Mr. Alsop wrote: "We were lucky. There were no mines."

In response to a student question about how he felt after the attack, Mr. Alsop wrote, "We didn't feel safe and comfortable for a long time. I do remember that night after the attack, none of us felt safe sleeping below deck, because we had heard talk that the Japanese had two-man submarines in their possession, and nobody wanted to be below deck and get torpedoed."

Mr. Alsop explained that if his ship had been torpedoed, they would have had a better chance of survival being topside and jumping over the side.

"We used our shoes as pillows and slept up on the steel deck for a long time."

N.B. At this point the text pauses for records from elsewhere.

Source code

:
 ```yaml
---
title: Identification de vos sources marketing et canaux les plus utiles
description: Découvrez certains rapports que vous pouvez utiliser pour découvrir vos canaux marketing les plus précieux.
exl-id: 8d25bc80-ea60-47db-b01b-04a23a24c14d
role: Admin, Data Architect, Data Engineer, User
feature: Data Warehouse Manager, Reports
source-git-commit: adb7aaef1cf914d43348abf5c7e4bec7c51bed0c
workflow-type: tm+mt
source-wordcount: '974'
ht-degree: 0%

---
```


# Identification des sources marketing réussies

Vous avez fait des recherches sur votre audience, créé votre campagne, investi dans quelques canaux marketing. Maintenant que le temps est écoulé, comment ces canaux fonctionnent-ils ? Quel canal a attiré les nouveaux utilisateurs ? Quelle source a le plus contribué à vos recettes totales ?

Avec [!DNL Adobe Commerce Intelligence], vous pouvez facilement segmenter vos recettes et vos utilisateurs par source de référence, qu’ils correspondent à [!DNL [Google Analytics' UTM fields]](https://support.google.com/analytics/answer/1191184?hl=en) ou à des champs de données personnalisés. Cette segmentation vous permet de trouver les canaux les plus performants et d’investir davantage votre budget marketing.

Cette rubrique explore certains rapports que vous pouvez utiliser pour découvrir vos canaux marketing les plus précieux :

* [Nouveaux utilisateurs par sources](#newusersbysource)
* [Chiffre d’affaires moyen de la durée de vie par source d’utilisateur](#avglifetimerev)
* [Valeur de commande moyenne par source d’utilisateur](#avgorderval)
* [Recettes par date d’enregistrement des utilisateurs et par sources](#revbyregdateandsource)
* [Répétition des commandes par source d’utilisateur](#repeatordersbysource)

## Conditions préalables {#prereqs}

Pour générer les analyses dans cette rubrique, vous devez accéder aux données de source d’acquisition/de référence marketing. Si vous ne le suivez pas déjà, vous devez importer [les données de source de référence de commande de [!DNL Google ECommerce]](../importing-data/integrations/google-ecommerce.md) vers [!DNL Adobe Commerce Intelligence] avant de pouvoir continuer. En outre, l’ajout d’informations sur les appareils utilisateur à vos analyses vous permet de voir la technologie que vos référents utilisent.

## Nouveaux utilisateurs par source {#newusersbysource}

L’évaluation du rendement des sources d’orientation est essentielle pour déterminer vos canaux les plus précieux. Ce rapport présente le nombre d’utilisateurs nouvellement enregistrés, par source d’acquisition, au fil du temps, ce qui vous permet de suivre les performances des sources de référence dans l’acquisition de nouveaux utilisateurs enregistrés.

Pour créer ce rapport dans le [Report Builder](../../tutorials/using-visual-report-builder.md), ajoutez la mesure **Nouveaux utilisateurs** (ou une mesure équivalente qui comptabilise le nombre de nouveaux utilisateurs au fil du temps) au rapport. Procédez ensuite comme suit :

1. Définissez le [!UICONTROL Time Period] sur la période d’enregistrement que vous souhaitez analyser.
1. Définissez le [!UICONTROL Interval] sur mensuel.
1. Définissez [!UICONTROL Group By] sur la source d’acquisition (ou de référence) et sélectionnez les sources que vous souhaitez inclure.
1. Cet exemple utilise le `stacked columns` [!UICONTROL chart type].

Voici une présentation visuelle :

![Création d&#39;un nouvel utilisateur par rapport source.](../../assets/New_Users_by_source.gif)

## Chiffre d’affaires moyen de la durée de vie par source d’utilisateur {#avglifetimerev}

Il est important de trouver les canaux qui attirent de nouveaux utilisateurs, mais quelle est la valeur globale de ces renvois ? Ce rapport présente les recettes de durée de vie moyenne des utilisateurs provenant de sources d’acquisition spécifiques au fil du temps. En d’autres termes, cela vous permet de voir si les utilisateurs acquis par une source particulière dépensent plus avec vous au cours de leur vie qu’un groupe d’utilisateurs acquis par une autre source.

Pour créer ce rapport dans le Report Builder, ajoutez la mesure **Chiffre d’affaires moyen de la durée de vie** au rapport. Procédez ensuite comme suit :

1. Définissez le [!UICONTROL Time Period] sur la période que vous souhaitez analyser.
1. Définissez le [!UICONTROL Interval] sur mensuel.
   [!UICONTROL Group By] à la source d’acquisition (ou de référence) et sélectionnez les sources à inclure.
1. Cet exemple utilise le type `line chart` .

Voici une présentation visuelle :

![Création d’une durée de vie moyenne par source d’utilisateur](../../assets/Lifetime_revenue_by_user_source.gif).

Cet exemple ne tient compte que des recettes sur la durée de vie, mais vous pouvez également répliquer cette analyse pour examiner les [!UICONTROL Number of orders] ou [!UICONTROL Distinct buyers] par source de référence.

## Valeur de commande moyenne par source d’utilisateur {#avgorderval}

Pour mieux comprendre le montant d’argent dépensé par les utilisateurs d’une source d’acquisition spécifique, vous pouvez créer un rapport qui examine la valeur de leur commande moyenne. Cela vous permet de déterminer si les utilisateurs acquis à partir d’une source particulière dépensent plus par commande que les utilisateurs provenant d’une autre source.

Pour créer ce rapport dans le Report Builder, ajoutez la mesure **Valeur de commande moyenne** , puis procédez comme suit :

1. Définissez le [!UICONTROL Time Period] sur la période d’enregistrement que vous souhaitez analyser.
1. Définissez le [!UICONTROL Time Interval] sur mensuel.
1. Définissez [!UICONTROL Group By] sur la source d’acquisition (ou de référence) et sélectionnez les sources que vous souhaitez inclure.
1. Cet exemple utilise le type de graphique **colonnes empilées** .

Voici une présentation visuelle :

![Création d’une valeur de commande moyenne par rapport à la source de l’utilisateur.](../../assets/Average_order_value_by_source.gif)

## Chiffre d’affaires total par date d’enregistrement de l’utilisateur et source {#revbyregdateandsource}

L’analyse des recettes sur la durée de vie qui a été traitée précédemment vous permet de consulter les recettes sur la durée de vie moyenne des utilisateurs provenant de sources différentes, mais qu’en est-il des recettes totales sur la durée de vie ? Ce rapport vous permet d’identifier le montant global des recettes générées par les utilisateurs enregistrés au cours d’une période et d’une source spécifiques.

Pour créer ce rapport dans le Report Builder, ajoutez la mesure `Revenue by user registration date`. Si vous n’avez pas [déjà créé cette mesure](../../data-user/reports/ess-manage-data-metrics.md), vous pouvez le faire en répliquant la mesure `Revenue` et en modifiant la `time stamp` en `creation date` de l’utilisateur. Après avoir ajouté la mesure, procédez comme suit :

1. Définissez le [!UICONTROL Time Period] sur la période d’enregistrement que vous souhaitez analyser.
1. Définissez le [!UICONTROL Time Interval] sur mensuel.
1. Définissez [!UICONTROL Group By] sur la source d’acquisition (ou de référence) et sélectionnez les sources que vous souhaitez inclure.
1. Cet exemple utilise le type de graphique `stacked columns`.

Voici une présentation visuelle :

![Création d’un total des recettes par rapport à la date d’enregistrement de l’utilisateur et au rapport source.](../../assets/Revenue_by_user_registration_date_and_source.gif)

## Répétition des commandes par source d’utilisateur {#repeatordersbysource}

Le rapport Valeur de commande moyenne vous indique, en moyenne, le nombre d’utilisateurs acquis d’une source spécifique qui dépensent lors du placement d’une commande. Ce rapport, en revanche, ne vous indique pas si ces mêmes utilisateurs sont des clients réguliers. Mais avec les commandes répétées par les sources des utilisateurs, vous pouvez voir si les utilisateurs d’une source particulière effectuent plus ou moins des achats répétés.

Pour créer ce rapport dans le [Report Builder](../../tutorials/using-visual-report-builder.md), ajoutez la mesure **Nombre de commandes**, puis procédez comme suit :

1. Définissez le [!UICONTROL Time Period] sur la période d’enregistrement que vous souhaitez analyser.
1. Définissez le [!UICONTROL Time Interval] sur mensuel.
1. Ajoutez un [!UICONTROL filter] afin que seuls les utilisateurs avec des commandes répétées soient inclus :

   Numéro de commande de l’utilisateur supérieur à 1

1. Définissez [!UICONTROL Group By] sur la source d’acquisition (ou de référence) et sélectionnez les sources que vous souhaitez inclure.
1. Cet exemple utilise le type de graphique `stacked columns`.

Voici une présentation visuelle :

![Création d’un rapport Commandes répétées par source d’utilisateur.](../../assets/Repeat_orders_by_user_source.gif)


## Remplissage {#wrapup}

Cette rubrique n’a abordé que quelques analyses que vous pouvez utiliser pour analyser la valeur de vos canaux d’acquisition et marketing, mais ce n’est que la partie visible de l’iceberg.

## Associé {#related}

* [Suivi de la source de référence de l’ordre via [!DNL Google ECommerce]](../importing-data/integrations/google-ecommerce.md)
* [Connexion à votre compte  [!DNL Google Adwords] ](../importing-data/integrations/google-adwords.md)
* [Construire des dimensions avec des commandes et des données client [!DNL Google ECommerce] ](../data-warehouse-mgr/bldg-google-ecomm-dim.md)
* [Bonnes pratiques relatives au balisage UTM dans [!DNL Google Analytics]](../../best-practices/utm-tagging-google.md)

Later in the war, Mr. Alsop joined the crew of the destroyer USS Frankford - nicknamed "Hot Dog" - in the Atlantic.

On D-Day - June 6, 1944 - the Frankford, which was 1,000 yards offshore, was to provide coverage for the U.S. troops who had successfully landed on the beach at Normandy.

"As the brave infantrymen crept up the hills toward the firing guns of the enemy, they would report back specific locations of the enemy gun batteries, and they would tell us where to fire," he wrote.

Though the ship was dangerously close to the shore and vulnerable to the German artillery batteries, Mr. Alsop wrote, "We did what we knew we were there to do - it was our job.

"To give you a personal example of the intensity of this battle, one of my fellow mates began the day with thick, coal black hair, and by that evening his hair was totally white," he wrote.

Reflecting on his wartime career, Mr. Alsop wrote to the students that he was "personally more affected by the Normandy invasion," yet acknowledged that the two historic events he participated in "helped mold me into the man I am today."